Was bedeuten zu hohe Werte?
Zu hohe Leukozyten-Werte können auf Infektionskrankheiten (vor allem durch Bakterien), Leukämie oder ein Behandlung mit Kortison hindeuten. Auch bei Rauchern, unter Stress, in der Schwangerschaft und bei körperlicher Belastung kann die Leukozyten-Anzahl erhöht sein. Zudem können auch manche Medikamente (neben Kortison z.B. Lithium, Sulfonamide und Mittel gegen Epilepsie) die Anzahl der Leukozyten erhöhen.
4. Lipase
Warum wird der Lipase-Wert gemessen?
Lipasen sind Enzyme, die Fette (Lipide) zu Glyzerin und freien Fettsäuren aufspalten. Im menschlichen Körper kommen verschiedene Lipasen vor. Für die Labordiagnostik ist vor allem die Pankreaslipase wichtig: Sie zeigt an, ob die Bauchspeicheldrüse genügend Verdauungssekret produziert oder ob ihr Ausführungsgang blockiert ist.
Welchen Lipase-Wert sollte man aufweisen?
Untergrenze: 13 Einheiten pro Liter (Units pro Liter, U/l)
Obergrenze: 60 Einheiten pro Liter (Units pro Liter, U/l)
Was bedeuten zu niedrige Werte?
Zu niedrige Lipase-Werte haben keine medizinische Bedeutung.
Was bedeuten zu hohe Werte?
Zu hohe Lipase-Werte können auf eine akute oder chronische Entzündung der Bauchspeicheldrüse (Pankreatitis), Nierenschwäche oder chronischen Alkoholkonsum hindeuten. Auch nach einer Röntgenuntersuchung der Gallengänge (ERCP) und bei Patienten, die auf einer Intensivstation behandelt werden, können die Werte erhöht sein.
5. Lipoprotein a
Warum wird der Lipoprotein-a-Wert gemessen?

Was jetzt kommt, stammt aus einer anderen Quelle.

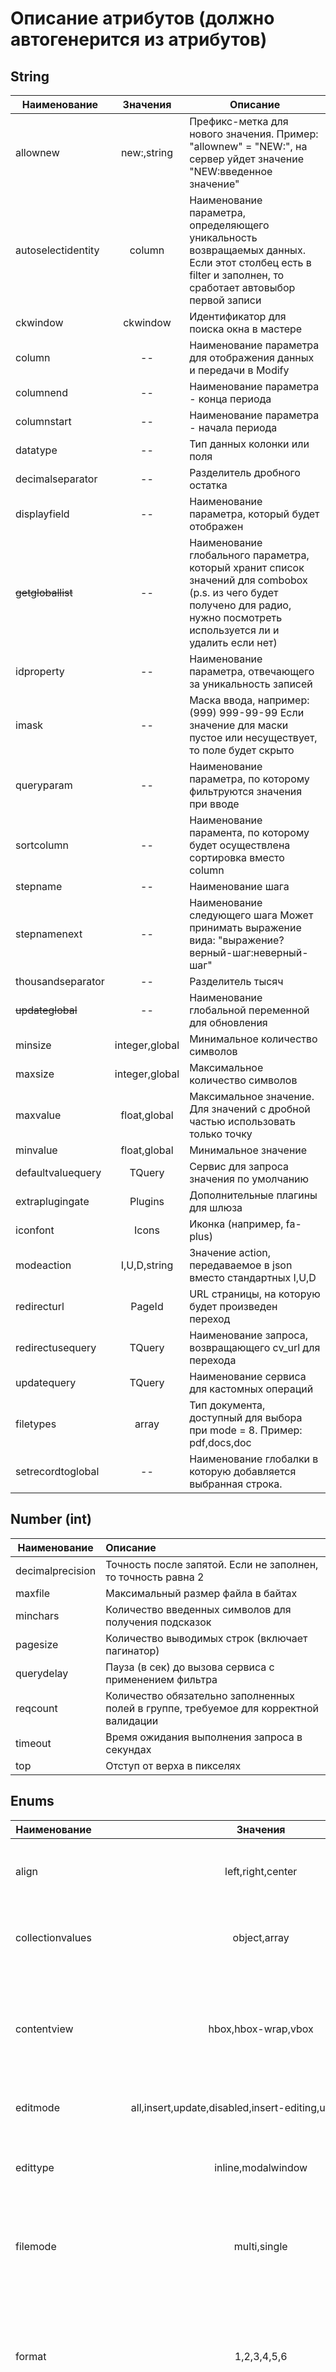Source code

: # Описание атрибутов (должно автогенерится из атрибутов)

## String

|Наименование|Значения|Описание|
|-|:-:|-|
|allownew|new:,string|Префикс-метка для нового значения. Пример: "allownew" = "NEW:", на сервер уйдет значение "NEW:введенное значение"|
|autoselectidentity|column|Наименование параметра, определяющего уникальность возвращаемых данных.  Если этот столбец есть в filter и заполнен, то сработает автовыбор первой записи|
|ckwindow|ckwindow|Идентификатор для поиска окна в мастере|
|column|--|Наименование параметра для отображения данных и передачи в Modify|
|columnend|--|Наименование параметра - конца периода|
|columnstart|--|Наименование параметра - начала периода|
|datatype|--|Тип данных колонки или поля|
|decimalseparator|--|Разделитель дробного остатка|
|displayfield|--|Наименование параметра, который будет отображен|
|~~getgloballist~~|--|Наименование глобального параметра, который хранит список значений для combobox (p.s. из чего будет получено для радио, нужно посмотреть используется ли и удалить если нет)|
|idproperty|--|Наименование параметра, отвечающего за уникальность записей|
|imask|--|Маска ввода, например: (999) 999-99-99   Если значение для маски пустое или несуществует, то поле будет скрыто|
|queryparam|--|Наименование параметра, по которому фильтруются значения при вводе|
|sortcolumn|--|Наименование парамента, по которому будет осуществлена сортировка вместо column|
|stepname|--|Наименование шага|
|stepnamenext|--|Наименование следующего шага Может принимать выражение вида: "выражение?верный-шаг:неверный-шаг"|
|thousandseparator|--|Разделитель тысяч|
|~~updateglobal~~|--|Наименование глобальной переменной для обновления|
|minsize|integer,global|Минимальное количество символов|
|maxsize|integer,global|Максимальное количество символов|
|maxvalue|float,global|Максимальное значение. Для значений с дробной частью использовать только точку|
|minvalue|float,global|Минимальное значение|
|defaultvaluequery|TQuery|Сервис для запроса значения по умолчанию|
|extraplugingate|Plugins|Дополнительные плагины для шлюза|
|iconfont|Icons|Иконка (например, fa-plus)|
|modeaction|I,U,D,string|Значение action, передаваемое в json вместо стандартных I,U,D|
|redirecturl|PageId|URL страницы, на которую будет произведен переход|
|redirectusequery|TQuery|Наименование запроса, возвращающего cv_url для перехода|
|updatequery|TQuery|Наименование сервиса для кастомных операций|
|filetypes|array|Тип документа, доступный для выбора при mode = 8. Пример: pdf,docs,doc|
|setrecordtoglobal|--|Наименование глобалки в которую добавляется выбранная строка.|


## Number (int)

|Наименование|Описание|
|-|:-|
|decimalprecision|Точность после запятой. Если не заполнен, то точность равна 2|
|maxfile|Максимальный размер файла в байтах|
|minchars|Количество введенных символов для получения подсказок|
|pagesize|Количество выводимых строк (включает пагинатор)|
|querydelay|Пауза (в сек) до вызова сервиса с применением фильтра|
|reqcount|Количество обязательно заполненных полей в группе, требуемое для корректной валидации|
|timeout|Время ожидания выполнения запроса в секундах|
|top|Отступ от верха в пикселях|

## Enums

|Наименование|Значения|Описание|
|-|:-:|-|
|align|left,right,center|Расположение текста: left - слева, center - по центру, right - справа|
|collectionvalues|object,array|Тип сбора значений: object - виде объекта array - массив строк|
|contentview|hbox,hbox-wrap,vbox|Вид наполнения: hbox: горизонтальное hbox-wrap: горизонтальное с переносом на следующую строку vbox: вертикальное|
|editmode|all,insert,update,disabled,insert-editing,update-editing|Режим добавления/редактирования|
|edittype|inline,modalwindow|Режим добавления/редактирования: inline - в строке; modalwindow - в модальном окне|
|filemode|multi,single|Вариант выбора файлов для загрузки. multi - несколько файлов, single - по одному.|
|format|1,2,3,4,5,6|Формат данных Для дат номер от 1-6: 1 - ГГГГ 2 - МММ ГГГГ 3 - ДД.ММ.ГГГГ 4 - ДД.ММ.ГГГГ ЧЧ:00 5 - ДД.ММ.ГГГГ ЧЧ:МИ 6 - ДД.ММ.ГГГГ ЧЧ:МИ:CC|
|iconfontname|fa,mdi|Наименование класса или наименование колонки при динамике|
|localization|meta,message,static|Установка значение из локализационного пакета. Возможные значения: meta, message|
|mode|1,2,3,4,6,7,8|Тип операции 1 - Добавление 2 - Редактирование 3 - Удаление 4 - Вызов сервиса из атрибута updatequery 6 - Режим клонирования значений 7 - Режим выгрузки файла 8 - Режим загрузки файла|
|orderdirection|ASC,DESC|Направление сортировки: ASC / DESC|
|position|fixed,absolute,relative,static,sticky,top,bottom,window,theme,inside|Позиция компонента|
|querymode|remote,local|Режим вызова сервиса: remote или local|
|typeiframe|URL,HTML|Формат возвращаемого значения с сервиса. Значения: "URL", "HTML". Допускаются условия с учетом глобальных переменных.|
|uitype|1,2,3,4,5,6,7,8,11,12,14|Тип вида кнопки: 1-primary 2-secondary, 3 - inherit, 4 - add, 5- save, 6 - cancel, 7 - gridbutton, 8 - collector, 11 - primarytheme, 12 - secondarytheme, 14 - search|
|wintype|narrow,default,wide,xwide,xlwide,fullscreen|Тип окна (влияет на ширину окна): narrow: 500px, default: 800px, wide: 1000px, xwide: 1200px, xlwide: 1600px, fullscreen|

## Boolean

|Наименование|Описание|
|-|:-|
|autoload|Признак автозагрузки сервиса|
|btnaudit|Отображение кнопки "Информация"|
|btncollectorall|Признак сбора статических кнопок в коллектор|
|btndelete|Отображение кнопки "Удалить"|
|btnexcel|Отображение кнопки "Экспорт в Excel"|
|btnfilter|Признак доступности фильтрации по колонке  True - фильтрация включена  False - фильтрация выключена|
|btnrefresh|Отображение кнопки "Обновить"|
|btnsettings|Отображение кнопки "Настройки"|
|checkaddmore|Признак "Добавить еще"|
|collapsed|Свернута ли панель при инициализации  true = свернута|
|collapsible|Признак возможности сворачивания панели true/false|
|disabled|Признак блокировки объекта при инициализации true-блокирован|
|disabledemptymaster|Признак блокировки, если мастер вернул пустое значение|
|dynamicfilter|Признак автоматического применения фильтра|
|dynamicicon|Признак изменения вида иконки от данных|
|editmodepanel|Режим редактирования дочерних элементов true = включен|
|filtervaluessave|Признак сохранения данных фильтра в кеше|
|hidden|Признак скрытия объекта при инициализации true-скрыт|
|hideactions|Признак скрытия всех кнопок (true/false)|
|noglobalmask|Признак отключения глобального лоадера при загрузке сервиса|
|onlyicon|Отображается только иконка кнопки (true/false)|
|refreshallrecords|Признак перезагрузки всех данных после сохранения/обновления.   false - после сохранения/обновления запись подгружается одна без перезагрузки всего списка   true - список перегружается полнстью, при этом сама запись может не показать, если не попала под фильтр или пагинацию|
|reloadmaster|Признак обновления родителя по мастеру|
|reqsel|Признак зависимости от мастера (true/false)|
|required|Признак обязательности заполнения|
|resizable|Признак доступности изменения ширины объекта (true/false)|
|rootvisible|Отображение корня|
|splitter|Признак отображения сплиттера (true/false)|
|visible|Признак отображения колонки|
|winreloadstores|Обновления связанных сторов (таблиц, панелей) при закрытии модального окна|

## Localization

|Наименование|Описание|
|-|:-|
|confirmquestion|Вопрос на подтверждение операции|
|currencysign|Подпись для отображения Пример: к деньгам добавляем " руб."|
|info|Дополнительная информация для полей ввода|
|tipmsg|Подсказка у кнопки|
|title|Заголовок|

## Custom
|Наименование|Тип|Значеня|Вид отображения|Описание|
|-|:-:|:-:|-|-|
|regexp|string|regex|new field: regex|Регулярное выражение для проверки введенного значения|

## Global
|Наименование|Описание|
|setglobal|Наименование глобальной переменной. Должно начинаться с g|
|columnsfilter|Список полей, по которым будет происходит фильтрация данных. Перечисление через запятую без пробела|
|getglobaltostore|Список глобальных переменных(через запятую), передаваемых в filter сервиса на объекте.  Пример: Если указать gck_mo, то положит в json.filter.gck_mo Если указать gck_mo=ck_mo, то положит в json.filter.ck_mo|
|getmastervalue|Наименование параметра из мастера, который будет передан в json в виде "master": {"наименование_параметра":"значение"}|
|valuefield|Наименование параметра из внутреннего сервиса, значение которого будет передано для дальнейшей обработки|

## Computed
|Наименование|Описание|
|-|-|
|activerules|Правила для выбора активного элемента|
|disabledrules|Правила отображения объекта. Если правило вернет true, то объект станет неактивным. Синтаксис: == - равно != - не равно '>' - больше '<' - меньше '&&' - и '||' - или Пример: gck_mo>1   // если глобальная переменная gck_mo больше 1, то поле заблокируется|
|maxselected|Максимальное возможное количество выбранных элементов|
|hiddenrules|Правила отображения объекта. Если правило вернет true, то объект скрывается. Синтаксис: == - равно != - не равно '>' - больше '<' - меньше '&&' - и '||' - или Пример: gck_mo>1   // если глобальная переменная gck_mo больше 1, то поле скроется|
|readonlyrules|Правила отображения объекта. Если правило вернет true, то объект перейдет в режим "Только чтение".  Синтаксис: == - равно != - не равно '>' - больше '<' - меньше '&&' - и '||' - или Пример: gck_mo>1   // если глобальная переменная gck_mo больше 1, то объект перейдет в режим "только чтение"|
|reqcountrules|Правила для изменения количества обязательно заполненных полей в группе. Имеет приоритет над reqcount|
|requiredrules|Правила обязательности объекта. Только глобальные переменные.  Синтаксис: == - равно != - не равно '>' - больше '<' - меньше '&&' - и '||' - или Пример: gck_mo>1   // если глобальная переменная gck_mo больше 1, то поле станет обязательным|
|getglobal|Наименование глобального параметра, который хранит значение для объекта|
|stylerules|Правила применения стилей для колонок.  Нужно возвращать валидный объект вида `{"color": "red"}`|

## CSSMeasure
|Наименование|Описание|
|-|-|
|height|Статическая высота в пикселях (px)|
|maxheight|Максимальная высота (px)|
|minheight|Минимальная высота|
|pickerheight|Высота выпадающей таблицы/списка. По умолчанию 390|
|pickerwidth|Ширина выпадающей таблицы/списка|
|tabwidth|Ширина Tab Panel|
|contentwidth|Ширина вложенных полей. Целое число от 1% до 100%. Обязательно добавлять %.|
|width|Ширина поля. Целое число от 1% до 100%. Обязательно добавлять %.|

## Зависимые
|Наименование|Возможные типы,значения|Описание|
|-|-|-|
|defaultvalue|string,##first##,##alwaysfirst##",true/false,sysdate|Значение по умолчанию CheckBox: true/false DateField: sysdate - текущее время или дата в формате ISO 8601 2005-08-09T18:31:42 для выбора первой записи указать значение "##first##"  для выбора первой записи всегда - указать значение "##alwaysfirst##"|
|handler|string|Обработчик в ExtJS onCreateChildWindowMaster - для вызова окна при создании onRowCreateChildWindowMaster - для вызова окна при редактировании onSimpleSaveWindow - сохранение данных по кнопке для модального окна onCloseWindow - закрытие модального окна onCloseWindowSilent - закрытие модального окна без сообщения onPrintHandleOnline - Онлайн печать onPrintHandleOffline - Отложенная печать free - общий обработчик для передачи данных в сервис|
|orderproperty|column|Наименование параметра, по которому осуществляется сортировка при инициализации|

Lipoprotein a ist ein Eiweißkörper, der Cholesterin ähnlich wie das Low Density Lipoprotein (LDL) im Blut transportiert. Es kann entzündliche Prozesse in den Blutgefäßen hervorrufen und Ablagerungen an den Gefäßwänden – so genannte Plaques – destabilisieren. Insbesondere bei Patienten, die trotz gut eingestellter Blutfettwerte immer wieder unter Gefäßerkrankungen leiden, kann Lipoprotein a die Ursache der Beschwerden sein. Wenn sich Herz-Kreislauf-Erkrankungen innerhalb einer Familie häufen oder besonders früh auftreten, sollte deshalb nicht nur das LDL-Cholesterin, sondern immer auch der Lipoprotein-a-Wert bestimmt werden.
Die Konzentration im Blut ist genetisch festgelegt und ist unabhängig von den Spiegeln anderer Blutfette. Sie kann auch nicht durch einen veränderten Lebensstil (cholesterinarme Ernährung, körperliche Bewegung) beeinflusst werden.

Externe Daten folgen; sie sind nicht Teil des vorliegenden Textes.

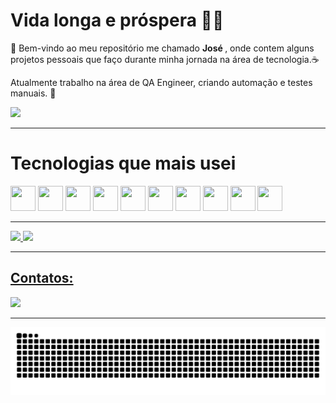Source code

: 

<!--
**Jose-augusto-git/Jose-augusto-git** is a ✨ _special_ ✨ repository because its `README.md` (this file) appears on your GitHub profile.

Here are some ideas to get you started:

- 🔭 I’m currently working on ...
- 🌱 I’m currently learning ...
- 👯 I’m looking to collaborate on ...
- 🤔 I’m looking for help with ...
- 💬 Ask me about ...
- 📫 How to reach me: ...
- 😄 Pronouns: ...
- ⚡ Fun fact: ...
-->

# Vida longa e próspera 🖖🏻

🐽 Bem-vindo ao meu repositório me chamado <b> José </b>, onde contem alguns projetos pessoais que faço durante minha jornada na área de tecnologia.☕

Atualmente trabalho na área de QA Engineer, criando automação e testes manuais. 🤖

<img src="https://media.giphy.com/media/QDjpIL6oNCVZ4qzGs7/giphy.gif?cid=790b7611hzen3wnyb5u5uqujlo9ji54ct0b8eu3yc68ssncl&ep=v1_gifs_search&rid=giphy.gif&ct=g">

------------------

# Tecnologias que mais usei  

<img loading="lazy" src="https://cdn.jsdelivr.net/gh/devicons/devicon@latest/icons/cypressio/cypressio-original.svg" width="40" height="40"/> <img loading="lazy" src="https://cdn.jsdelivr.net/gh/devicons/devicon@latest/icons/html5/html5-original.svg" width="40" height="40"/> <img loading="lazy" src="https://cdn.jsdelivr.net/gh/devicons/devicon@latest/icons/css3/css3-original.svg"  width="40" height="40"/> <img loading="lazy" src="https://cdn.jsdelivr.net/gh/devicons/devicon@latest/icons/python/python-original.svg"  width="40" height="40"/> <img loading="lazy" src="https://cdn.jsdelivr.net/gh/devicons/devicon@latest/icons/javascript/javascript-original.svg"   width="40" height="40"/> <img loading="lazy" src="https://cdn.jsdelivr.net/gh/devicons/devicon@latest/icons/php/php-original.svg"  width="40" height="40"/> <img loading="lazy" src="https://cdn.jsdelivr.net/gh/devicons/devicon@latest/icons/mysql/mysql-original-wordmark.svg"   width="40" height="40"/> <img loading="lazy" src="https://cdn.jsdelivr.net/gh/devicons/devicon@latest/icons/playwright/playwright-original.svg"   width="40" height="40"/> <img loading="lazy" src="https://cdn.jsdelivr.net/gh/devicons/devicon@latest/icons/typescript/typescript-original.svg"   width="40" height="40"/> <img loading="lazy" src="https://cdn.jsdelivr.net/gh/devicons/devicon@latest/icons/wordpress/wordpress-original.svg"  width="40" height="40"/>

---------------------------

<div>
<a href="https://github.com/Jose-augusto-git">
<img loading="lazy" height="180em" src="https://github-readme-stats.vercel.app/api/top-langs/?username=Jose-augusto-git&layout=compact&langs_count=7&theme=tokyonight"/>
<img loading="lazy" height="180em" src="https://github-readme-stats.vercel.app/api?username=Jose-augusto-git&show_icons=true&theme=tokyonight&include_all_commits=true&count_private=true"/>
</div>


---------------------------
## Contatos:

<div>
<a href="https://www.linkedin.com/in/jos%C3%A9-augusto-8a21921b1/" target="_blank"><img loading="lazy" src="https://img.shields.io/badge/-LinkedIn-%230077B5?style=for-the-badge&logo=linkedin&logoColor=white" target="_blank"></a>   
</div>



----------------------------------

![Snake animation](https://github.com/Jose-augusto-git/Jose-augusto-git/blob/output/github-contribution-grid-snake.svg)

Erhöhte Werte über 75 nmol/l Blut können eine Verengung von Arterien und darüber hinaus die Entstehung von Thrombosen fördern und so zu lebensbedrohlichen Gefäßkomplikationen führen. Das Lipoprotein a gibt somit in Kombination mit einem hohen LDL-Wert Auskunft über das Arteriosklerose-Risiko.
Welchen Lipoprotein-a-Wert sollten man aufweisen?
Obergrenze: 75 nmol/l
Was bedeuten zu niedrige Werte?
Zu niedrige Lipoprotein-a-Werte können auf eine Schilddrüsenüberfunktion oder eine Behandlung mit Hormonen (Östrogenen) hindeuten.
Was bedeuten zu hohe Werte?
Zu hohe Lipoprotein-a-Werte können auf ein nephrotisches Syndrom, Harnvergiftung (Urämie), Diabetes mellitus oder eine Schilddrüsenunterfunktion hindeuten.